Embedded Hardware Systems Design Practical 2022/23
Welcome to the Wiki page for Praktikum Embedded Hardware System Design
Welcome (Winter 2023-24)
Welcome to the Praktikum Embedded Hardware System Design course for Winter 2023-24. This module is designed as a follow-up to the Embedded Hardware System Design (lecture and seminar) offered in the summer semester. However, it is also suitable for other participants who did not attend the lecture and seminar courses. Previously, the participants learned about the knowledge of hardware systems design. It started with different ideas, flows, and steps in moving from a high-level system architecture specification model to a fully functional, optimized system on the FPGA. The insights into different algorithms and techniques in every step of building the hardware (turning behavioral models to logic elements, mapping and placing them to FPGA resources, connecting those resources to realize a working system) were discussed.
In this module, the participants will be exposed to practical challenges involved in the various aspects of designing hardware for embedded systems. The goal of this module is to have hands-on practice in implementing various stages of embedded hardware design. The current course will follow a project-based approach, where the participants will be evaluated on their implementation of two projects. The first project will be related to HDL- and HLS-based embedded system designing using Vivado, and the second project will focus on logic synthesis and technology mapping using ABC. For this purpose, the course will be divided into two 7-weeks parts each. In each part, we will initially have three-week tutorials to discuss the relevant tools and skills, followed by four-week time to complete the projects. The project list is given below:
HDL- and HLS-based System Design (Part 1)
- Conv2D filter for Convolutional layer and accuracy-performance trade-off using precision scaling: This project focuses on initially implementing a Conv2D operator and then utilizing it to implement a Convolutional layer. The implementation should be tested on an Ultra96 board using a test dataset. Furthermore, precision scaling would be considered to explore accuracy-performance trade-offs. Students can consider both HDL and HLS for the implementation.
Systolic Array Accelerator for Matrix Multiplication (Part 1)
The accelerator can be designed with an HDL- or HLS-based approach. In the case of an HLS-based approach, it would be nice if you could also explore the impact of some of the HLS pragmas. Keep the dimensions of the systolic array as design time parameters. Keep the granularity of the systolic array on a PE level. This means there should be distinct instances of PEs in the generated RTL according to the total number of PEs described by the design-time dimensions. Test the implemented systolic array by providing different sizes of matrices.
Logic Synthesis-based project (Part 2)
- A canonical form is a compact representation of a boolean expression. For example, a sum-of-product (SOP) form of (a*!b)+(!a*b)+(a*b)) can be reduced to (a+b).
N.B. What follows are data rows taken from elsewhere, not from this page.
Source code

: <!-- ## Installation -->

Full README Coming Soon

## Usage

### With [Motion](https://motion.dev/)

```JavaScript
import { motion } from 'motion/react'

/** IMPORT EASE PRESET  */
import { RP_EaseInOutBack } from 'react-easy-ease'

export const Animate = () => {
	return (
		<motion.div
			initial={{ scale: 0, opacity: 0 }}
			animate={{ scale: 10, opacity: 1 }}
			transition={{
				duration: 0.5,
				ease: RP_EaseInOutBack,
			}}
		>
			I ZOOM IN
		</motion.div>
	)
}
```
Methods for finding canonical form includes using karnaugh maps, reduced-order binary decision trees, quine mccluskey approach. Given a sum-of-products form of a boolean expresion, you have to find its canonical form. Write a C/C++ or python program to implement Quine-Mccluskey Approach to find the canonical form of a given SOP form. I would expect your code to work for more than 6 variables expression. You can find a lot of material on Quine-Mccluskey approach.